> **Exercise prompt**: Return every line of the data below that includes the string "print".
──────────────────────────────
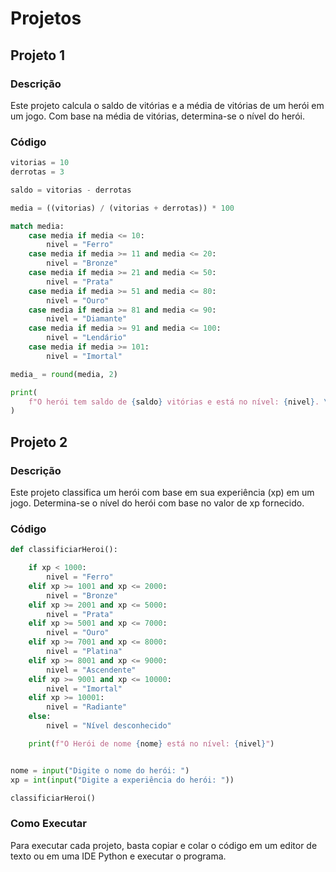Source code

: # Projetos

## Projeto 1

### Descrição
Este projeto calcula o saldo de vitórias e a média de vitórias de um herói em um jogo. Com base na média de vitórias, determina-se o nível do herói.

### Código
```python
vitorias = 10
derrotas = 3

saldo = vitorias - derrotas

media = ((vitorias) / (vitorias + derrotas)) * 100

match media:
    case media if media <= 10:
        nivel = "Ferro"
    case media if media >= 11 and media <= 20:
        nivel = "Bronze"
    case media if media >= 21 and media <= 50:
        nivel = "Prata"
    case media if media >= 51 and media <= 80:
        nivel = "Ouro"
    case media if media >= 81 and media <= 90:
        nivel = "Diamante"
    case media if media >= 91 and media <= 100:
        nivel = "Lendário"
    case media if media >= 101:
        nivel = "Imortal"

media_ = round(media, 2)

print(
    f"O herói tem saldo de {saldo} vitórias e está no nível: {nivel}. \nMédia de {media_}% vitórias"
)
```

## Projeto 2

### Descrição
Este projeto classifica um herói com base em sua experiência (xp) em um jogo. Determina-se o nível do herói com base no valor de xp fornecido.

### Código
```python
def classificiarHeroi():

    if xp < 1000:
        nivel = "Ferro"
    elif xp >= 1001 and xp <= 2000:
        nivel = "Bronze"
    elif xp >= 2001 and xp <= 5000:
        nivel = "Prata"
    elif xp >= 5001 and xp <= 7000:
        nivel = "Ouro"
    elif xp >= 7001 and xp <= 8000:
        nivel = "Platina"
    elif xp >= 8001 and xp <= 9000:
        nivel = "Ascendente"
    elif xp >= 9001 and xp <= 10000:
        nivel = "Imortal"
    elif xp >= 10001:
        nivel = "Radiante"
    else:
        nivel = "Nível desconhecido"

    print(f"O Herói de nome {nome} está no nível: {nivel}")


nome = input("Digite o nome do herói: ")
xp = int(input("Digite a experiência do herói: "))

classificiarHeroi()
```

### Como Executar
Para executar cada projeto, basta copiar e colar o código em um editor de texto ou em uma IDE Python e executar o programa.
──────────────────────────────
> **Solution for this task**:
print(
    print(f"O Herói de nome {nome} está no nível: {nivel}")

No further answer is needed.